Alla fine del suo mandato Barroso mette l'Italia sotto la lente. E
Renzi gioca la sua battaglia come col senato, le Regioni, i professoroni
Agli sgoccioli della sua decennale presidenza della
Commissione europea Josè Barroso ha deciso di non fare sconti all’Italia
e di svolgere quel ruolo da protagonista che in questi 10 anni
purtroppo ha mancato spesso e volentieri.
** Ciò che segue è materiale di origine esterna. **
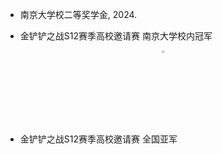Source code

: - 南京大学校二等奖学金, 2024.  

- 金铲铲之战S12赛季高校邀请赛 南京大学校内冠军
<p align="center">
  <img src="./static/assets/img/xiaoguanjun.png" 
       alt="校冠军" 
       width="3%">
</p>

- 金铲铲之战S12赛季高校邀请赛 全国亚军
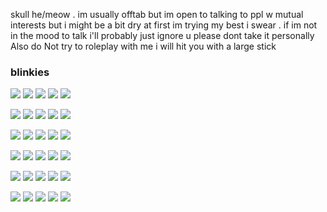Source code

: skull he/meow . im usually offtab but im open to talking to ppl w mutual interests but i might be a bit dry at first im trying my best i swear . if im not in the mood to talk i'll probably just ignore u please dont take it personally Also do Not try to roleplay with me i will hit you with a large stick<br>

### blinkies
<img src="https://blinkiecollecti0n.neocities.org/images/internetloser.gif"> <img src="https://blinkiecollecti0n.neocities.org/images/homoeroticsubtext.gif"> <img src="https://blinkiecollecti0n.neocities.org/images/giantisopods.gif"> <img src="https://blinkiecollecti0n.neocities.org/images/greenisbest.gif"> <img src="https://blinkiecollecti0n.neocities.org/images/droppedonhead.gif">

<img src="https://blinkiecollecti0n.neocities.org/images/imbored.gif"> <img src="https://blinkiecollecti0n.neocities.org/images/boofuckinghoo.gif"> <img src="https://blinkiecollecti0n.neocities.org/images/airguitarblinky.gif"> <img src="https://blinkiecollecti0n.neocities.org/images/oldskoolblinky.gif"> <img src="https://cdn.discordapp.com/attachments/879114808396505129/1121474518716776539/legendofthepenis.gif">

<img src="https://blinkiecollecti0n.neocities.org/images/sleepytime.gif"> <img src="https://blinkiecollecti0n.neocities.org/images/what.gif"> <img src="https://blinkiecollecti0n.neocities.org/images/haveaday.gif"> <img src="https://blinkiecollecti0n.neocities.org/images/clickthemonkey.gif"> <img src="https://blinkiecollecti0n.neocities.org/images/evangelion.gif">

<img src="https://blinkiecollecti0n.neocities.org/images/awshit.gif"> <img src="https://blinkiecollecti0n.neocities.org/images/miraclemusical.gif"> <img src="https://blinkiecollecti0n.neocities.org/images/splatoon2.gif"> <img src="https://blinkiecollecti0n.neocities.org/images/neveroddoreven.gif"> <img src="https://blinkiecollecti0n.neocities.org/images/ismilecuzidk.gif">

<img src="https://blinkiecollecti0n.neocities.org/images/conservewater.gif"> <img src="https://blinkiecollecti0n.neocities.org/images/kill.gif"> <img src="https://blinkiecollecti0n.neocities.org/images/bubblewrap.gif"> <img src="https://blinkiecollecti0n.neocities.org/images/jumpscare.gif"> <img src="https://blinkiecollecti0n.neocities.org/images/smokingsucks.gif">

<img src="https://blinkiecollecti0n.neocities.org/images/dishwashersafe.gif"> <img src="https://blinkiecollecti0n.neocities.org/images/soad2.gif"> <img src="https://blinkiecollecti0n.neocities.org/images/clownswilleatme.gif"> <img src="https://blinkiecollecti0n.neocities.org/images/skeleton.gif"> <img src="https://blinkiecollecti0n.neocities.org/images/lovemyputer.gif">
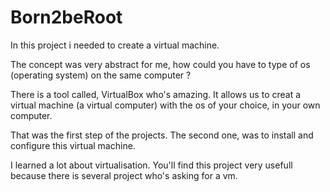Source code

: # Born2beRoot

In this project i needed to create a virtual machine.

The concept was very abstract for me, how could you have to type of os (operating system) on the same computer ?

There is a tool called, VirtualBox who's amazing. It allows us to creat a virtual machine (a virtual computer) with the os of your choice, in your own computer.

That was the first step of the projects. The second one, was to install and configure this virtual machine.

I learned a lot about virtualisation.
You'll find this project very usefull because there is several project who's asking for a vm.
Lui s’inalbera con chi dice che si stia esibendo in questo ultimo
tango con un occhio alla sua rentrée politica in Portogallo. Ma è del
tutto naturale che Renzi guardi non a Barroso ma a Juncker, come
l’interlocutore con cui fare seriamente i conti. Dietrologie a parte,
resta il fatto che con la lettera di ieri il vertice uscente della
Commissione segnala al governo italiano una pesante criticità, ed è a
questo che bisognerà rispondere. E nessuno dubita che il governo, con
l’accurata regia di Padoan, saprà dire la sua nel merito dei problemi.
Pubblicamente.
Perché è chiaro che quella tra Bruxelles e Roma è una partita ormai
squadernata. E delicata per tutti. Per la buona ragione che scatenare un
conflitto con l’Italia potrebbe far riesplodere turbolenze sui mercati.
Ma Barroso ha voluto comunque mettere sotto la lente l’Italia,
l’Austria, e anche quella Francia che i Trattati ha deciso di violarli
alla grande.
Ora, può benissimo darsi che la lettera brussellese divulgata ieri
avrà una replica e la cosa potrà chiudersi lì. L’impressione però è che
ormai Renzi voglia fare con l’Ue quello che in vario modo ha fatto con
il senato, i professoroni, il Pd, le Regioni: affrontare tutti senza
complessi di inferiorità. Si è capito che la sua tattica è sempre
questa: più è attaccato più alza la voce. Colpendo duro.
Con i senatori ha fatto così: e la riforma è passata proprio a
palazzo Madama. Così con i partiti: e si sta verificando con un certo
ottimismo (vedi Berlusconi di ieri) l’intesa con Forza Italia sulle
riforme. Così col suo partito, il Pd: e la minoranza è andata in
difficoltà. Così con le Regioni: e la notizia è che si sta mediando
positivamente.
Vedremo con l’Europa se riuscirà a rovesciare un rapporto finora
subalterno. Se riuscirà a svecchiare modalità, procedure, ritualità e
anche contenuti. È una proiezione della sua aggressiva battaglia
“italiana”.
È una linea, questa del premier, non un omaggio al suo esprit fiorentino. Rischiosa, ma forse è l’unica.